BEGIN Task input

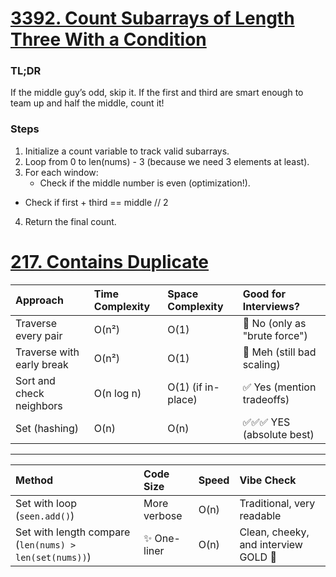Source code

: # [3392. Count Subarrays of Length Three With a Condition](https://leetcode.com/problems/count-subarrays-of-length-three-with-a-condition/submissions/1619641396/?envType=daily-question&envId=2025-04-27)

### TL;DR
If the middle guy’s odd, skip it. If the first and third are smart enough to team up and half the middle, count it!

### Steps
1. Initialize a count variable to track valid subarrays.
2. Loop from 0 to len(nums) - 3 (because we need 3 elements at least).
3. For each window:
    - Check if the middle number is even (optimization!).
- Check if first + third == middle // 2 
4. Return the final count.

# [217. Contains Duplicate](https://leetcode.com/problems/contains-duplicate/)

| Approach                     | Time Complexity | Space Complexity | Good for Interviews?          |
|:------------------------------|:----------------|:-----------------|:-------------------------------|
| Traverse every pair           | O(n²)            | O(1)              | 🚫 No (only as "brute force")   |
| Traverse with early break     | O(n²)            | O(1)              | 🚫 Meh (still bad scaling)      |
| Sort and check neighbors      | O(n log n)       | O(1) (if in-place)| ✅ Yes (mention tradeoffs)      |
| Set (hashing)                 | O(n)             | O(n)              | ✅✅✅ YES (absolute best)       |

-------------------------------------------------------
| Method                        | Code Size      | Speed     | Vibe Check                          |
|:-------------------------------|:---------------|:----------|:------------------------------------|
| Set with loop (`seen.add()`)    | More verbose   | O(n)      | Traditional, very readable          |
| Set with length compare (`len(nums) > len(set(nums))`) | ✨ One-liner | O(n) | Clean, cheeky, and interview GOLD 🌟 |

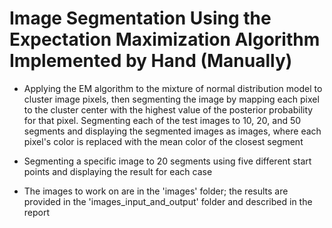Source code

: # Image Segmentation Using the Expectation Maximization Algorithm Implemented by Hand (Manually)

* Applying the EM algorithm to the mixture of normal distribution model to cluster image pixels, then segmenting the image by mapping each pixel to the cluster center with the highest value of the posterior probability for that pixel. Segmenting each of the test images to 10, 20, and 50 segments and displaying the segmented images as images, where each pixel's color is replaced with the mean color of the closest segment

* Segmenting a specific image to 20 segments using five different start points and displaying the result for each case

* The images to work on are in the 'images' folder; the results are provided in the 'images_input_and_output' folder and described in the report
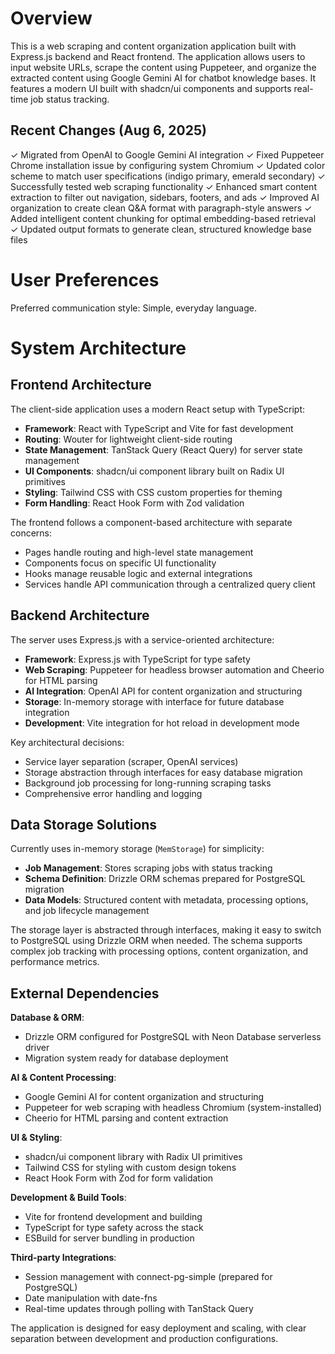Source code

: # Overview

This is a web scraping and content organization application built with Express.js backend and React frontend. The application allows users to input website URLs, scrape the content using Puppeteer, and organize the extracted content using Google Gemini AI for chatbot knowledge bases. It features a modern UI built with shadcn/ui components and supports real-time job status tracking.

## Recent Changes (Aug 6, 2025)

✓ Migrated from OpenAI to Google Gemini AI integration
✓ Fixed Puppeteer Chrome installation issue by configuring system Chromium
✓ Updated color scheme to match user specifications (indigo primary, emerald secondary)
✓ Successfully tested web scraping functionality
✓ Enhanced smart content extraction to filter out navigation, sidebars, footers, and ads
✓ Improved AI organization to create clean Q&A format with paragraph-style answers
✓ Added intelligent content chunking for optimal embedding-based retrieval
✓ Updated output formats to generate clean, structured knowledge base files

# User Preferences

Preferred communication style: Simple, everyday language.

# System Architecture

## Frontend Architecture

The client-side application uses a modern React setup with TypeScript:

- **Framework**: React with TypeScript and Vite for fast development
- **Routing**: Wouter for lightweight client-side routing
- **State Management**: TanStack Query (React Query) for server state management
- **UI Components**: shadcn/ui component library built on Radix UI primitives
- **Styling**: Tailwind CSS with CSS custom properties for theming
- **Form Handling**: React Hook Form with Zod validation

The frontend follows a component-based architecture with separate concerns:
- Pages handle routing and high-level state management
- Components focus on specific UI functionality
- Hooks manage reusable logic and external integrations
- Services handle API communication through a centralized query client

## Backend Architecture

The server uses Express.js with a service-oriented architecture:

- **Framework**: Express.js with TypeScript for type safety
- **Web Scraping**: Puppeteer for headless browser automation and Cheerio for HTML parsing
- **AI Integration**: OpenAI API for content organization and structuring
- **Storage**: In-memory storage with interface for future database integration
- **Development**: Vite integration for hot reload in development mode

Key architectural decisions:
- Service layer separation (scraper, OpenAI services)
- Storage abstraction through interfaces for easy database migration
- Background job processing for long-running scraping tasks
- Comprehensive error handling and logging

## Data Storage Solutions

Currently uses in-memory storage (`MemStorage`) for simplicity:

- **Job Management**: Stores scraping jobs with status tracking
- **Schema Definition**: Drizzle ORM schemas prepared for PostgreSQL migration
- **Data Models**: Structured content with metadata, processing options, and job lifecycle management

The storage layer is abstracted through interfaces, making it easy to switch to PostgreSQL using Drizzle ORM when needed. The schema supports complex job tracking with processing options, content organization, and performance metrics.

## External Dependencies

**Database & ORM**:
- Drizzle ORM configured for PostgreSQL with Neon Database serverless driver
- Migration system ready for database deployment

**AI & Content Processing**:
- Google Gemini AI for content organization and structuring
- Puppeteer for web scraping with headless Chromium (system-installed)
- Cheerio for HTML parsing and content extraction

**UI & Styling**:
- shadcn/ui component library with Radix UI primitives
- Tailwind CSS for styling with custom design tokens
- React Hook Form with Zod for form validation

**Development & Build Tools**:
- Vite for frontend development and building
- TypeScript for type safety across the stack
- ESBuild for server bundling in production

**Third-party Integrations**:
- Session management with connect-pg-simple (prepared for PostgreSQL)
- Date manipulation with date-fns
- Real-time updates through polling with TanStack Query

The application is designed for easy deployment and scaling, with clear separation between development and production configurations.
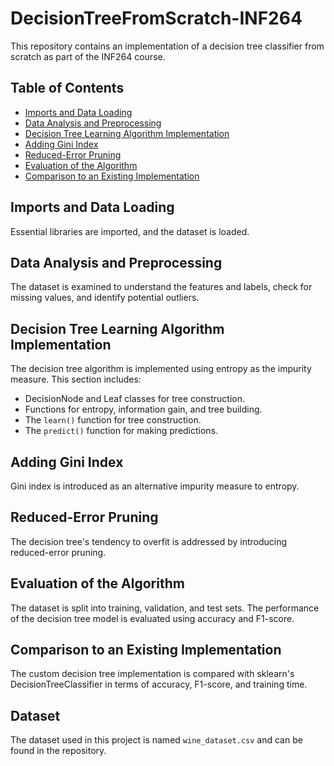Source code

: # DecisionTreeFromScratch-INF264

This repository contains an implementation of a decision tree classifier from scratch as part of the INF264 course.

## Table of Contents
- [Imports and Data Loading](#imports-and-data-loading)
- [Data Analysis and Preprocessing](#data-analysis-and-preprocessing)
- [Decision Tree Learning Algorithm Implementation](#decision-tree-learning-algorithm-implementation)
- [Adding Gini Index](#adding-gini-index)
- [Reduced-Error Pruning](#reduced-error-pruning)
- [Evaluation of the Algorithm](#evaluation-of-the-algorithm)
- [Comparison to an Existing Implementation](#comparison-to-an-existing-implementation)

## Imports and Data Loading
Essential libraries are imported, and the dataset is loaded.

## Data Analysis and Preprocessing
The dataset is examined to understand the features and labels, check for missing values, and identify potential outliers.

## Decision Tree Learning Algorithm Implementation
The decision tree algorithm is implemented using entropy as the impurity measure. This section includes:
- DecisionNode and Leaf classes for tree construction.
- Functions for entropy, information gain, and tree building.
- The `learn()` function for tree construction.
- The `predict()` function for making predictions.

## Adding Gini Index
Gini index is introduced as an alternative impurity measure to entropy.

## Reduced-Error Pruning
The decision tree's tendency to overfit is addressed by introducing reduced-error pruning.

## Evaluation of the Algorithm
The dataset is split into training, validation, and test sets. The performance of the decision tree model is evaluated using accuracy and F1-score.

## Comparison to an Existing Implementation
The custom decision tree implementation is compared with sklearn's DecisionTreeClassifier in terms of accuracy, F1-score, and training time.

## Dataset
The dataset used in this project is named `wine_dataset.csv` and can be found in the repository.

END Task input

> **Exercise aim**:
Based on the entries above, please state how many lines include "tracking", leaving out everything else.

> **Expected answer**:
3